A project log for Cheap inkjet printing for hackerspace

Taking a thrift shop printer and a cheap Continuous Ink Supply System kit to make a economical inkjet printer for hackerspace use.

cprossucprossu 12/03/2019 at 08:410 Comments

The kit was made to work with a unmodified printer, but in a rather clunky way.

The ink supply tubes from the tank were to snake up the printer, go into the space between the scanner and the printer, and from the looks of it be pinched by the lid, or at least make the scanner clunky to use.


Instead of that, and as I have no "real" investment in this printer, and the warranty is non-existent, I hacked out a chunk of the right side of the printer case. I do not like how they managed to make it into a puzzle of panels, but that's what the engineers who made this thing did.

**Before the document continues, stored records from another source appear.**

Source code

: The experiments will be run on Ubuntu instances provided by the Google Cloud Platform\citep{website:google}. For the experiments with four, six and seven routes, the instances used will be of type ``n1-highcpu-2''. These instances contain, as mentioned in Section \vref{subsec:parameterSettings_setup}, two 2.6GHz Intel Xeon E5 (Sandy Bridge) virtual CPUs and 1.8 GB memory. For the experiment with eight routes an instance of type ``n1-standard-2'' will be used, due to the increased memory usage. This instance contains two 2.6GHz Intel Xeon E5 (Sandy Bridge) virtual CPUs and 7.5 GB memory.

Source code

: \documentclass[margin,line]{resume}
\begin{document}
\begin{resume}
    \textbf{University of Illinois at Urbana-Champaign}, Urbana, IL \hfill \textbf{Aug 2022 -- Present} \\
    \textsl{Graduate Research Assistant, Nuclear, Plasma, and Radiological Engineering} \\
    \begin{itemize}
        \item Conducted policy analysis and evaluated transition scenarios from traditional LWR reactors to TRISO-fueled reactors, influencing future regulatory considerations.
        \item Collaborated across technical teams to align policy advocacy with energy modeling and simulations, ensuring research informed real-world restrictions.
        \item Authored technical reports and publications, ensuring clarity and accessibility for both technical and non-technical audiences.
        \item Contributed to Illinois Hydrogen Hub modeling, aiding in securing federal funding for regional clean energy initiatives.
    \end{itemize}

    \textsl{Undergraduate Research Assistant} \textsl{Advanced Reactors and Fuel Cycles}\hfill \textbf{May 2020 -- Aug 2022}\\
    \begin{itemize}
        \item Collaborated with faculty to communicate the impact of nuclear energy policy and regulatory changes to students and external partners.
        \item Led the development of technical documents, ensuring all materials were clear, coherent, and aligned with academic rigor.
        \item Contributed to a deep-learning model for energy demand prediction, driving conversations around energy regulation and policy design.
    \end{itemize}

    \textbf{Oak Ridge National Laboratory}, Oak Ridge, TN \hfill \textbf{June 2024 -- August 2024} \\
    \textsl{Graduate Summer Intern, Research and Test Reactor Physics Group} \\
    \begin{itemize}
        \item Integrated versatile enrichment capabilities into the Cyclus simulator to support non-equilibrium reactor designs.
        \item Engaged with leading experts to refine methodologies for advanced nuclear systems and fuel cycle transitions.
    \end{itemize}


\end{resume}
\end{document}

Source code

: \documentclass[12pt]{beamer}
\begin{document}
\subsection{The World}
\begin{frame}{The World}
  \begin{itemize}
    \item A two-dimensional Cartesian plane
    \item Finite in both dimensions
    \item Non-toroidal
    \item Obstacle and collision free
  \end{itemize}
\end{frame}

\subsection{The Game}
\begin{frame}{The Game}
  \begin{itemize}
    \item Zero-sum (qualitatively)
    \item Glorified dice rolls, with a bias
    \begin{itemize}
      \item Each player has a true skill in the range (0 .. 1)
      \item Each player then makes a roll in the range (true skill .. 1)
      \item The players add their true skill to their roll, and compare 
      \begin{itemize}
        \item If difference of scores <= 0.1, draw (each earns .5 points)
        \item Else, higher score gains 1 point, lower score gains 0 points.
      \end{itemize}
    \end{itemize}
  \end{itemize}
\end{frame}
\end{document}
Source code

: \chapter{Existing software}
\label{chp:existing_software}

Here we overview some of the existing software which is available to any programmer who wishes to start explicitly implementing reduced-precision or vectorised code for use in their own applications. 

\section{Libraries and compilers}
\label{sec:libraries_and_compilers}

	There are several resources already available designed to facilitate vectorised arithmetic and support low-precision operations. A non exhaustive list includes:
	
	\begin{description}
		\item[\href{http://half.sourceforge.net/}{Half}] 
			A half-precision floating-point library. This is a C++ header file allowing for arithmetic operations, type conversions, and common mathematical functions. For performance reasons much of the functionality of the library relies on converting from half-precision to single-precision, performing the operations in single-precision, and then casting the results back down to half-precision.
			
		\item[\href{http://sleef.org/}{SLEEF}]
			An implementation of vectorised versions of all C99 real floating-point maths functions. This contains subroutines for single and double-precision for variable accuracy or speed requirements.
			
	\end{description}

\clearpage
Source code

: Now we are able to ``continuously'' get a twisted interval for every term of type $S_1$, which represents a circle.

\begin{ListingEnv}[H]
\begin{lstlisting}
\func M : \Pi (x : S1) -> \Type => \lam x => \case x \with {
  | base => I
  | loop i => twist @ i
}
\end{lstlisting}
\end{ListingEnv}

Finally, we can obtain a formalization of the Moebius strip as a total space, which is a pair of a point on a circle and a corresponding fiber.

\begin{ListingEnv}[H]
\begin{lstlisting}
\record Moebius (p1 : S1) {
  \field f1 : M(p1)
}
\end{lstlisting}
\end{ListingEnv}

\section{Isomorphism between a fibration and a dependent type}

So with the chunk taken out with a hacksaw, and the rough sharp edges knocked down with a file, I proceeded to fit it back together. I also found a project box which I unceremoniously double side sticky taped to the side of this panel. I took the old cartridges out, and secured the bottom bits with strapping tape just in case we need them later down the road (there is still ink in them, and who knows)

The idea being that if ink gets spilled, I want a place for it to be contained, and also I want the tanks to be with the printer, and there to be no reason to move the ink tanks higher or separate them from the printer (That would be bad!)

Now I installed the ink carts, and I ran cleanings until I got full flow through the ink supply lines. This might not have been necessary, but it helped my OCD a bit. I don't want any stinking bubbles in my stinking ink supply lines, you hear me?!

I just kept on with the cleaning cycles until there were no bubbles left.

A quick test print after making sure the new ink got to the heads confirmed I was on the right track.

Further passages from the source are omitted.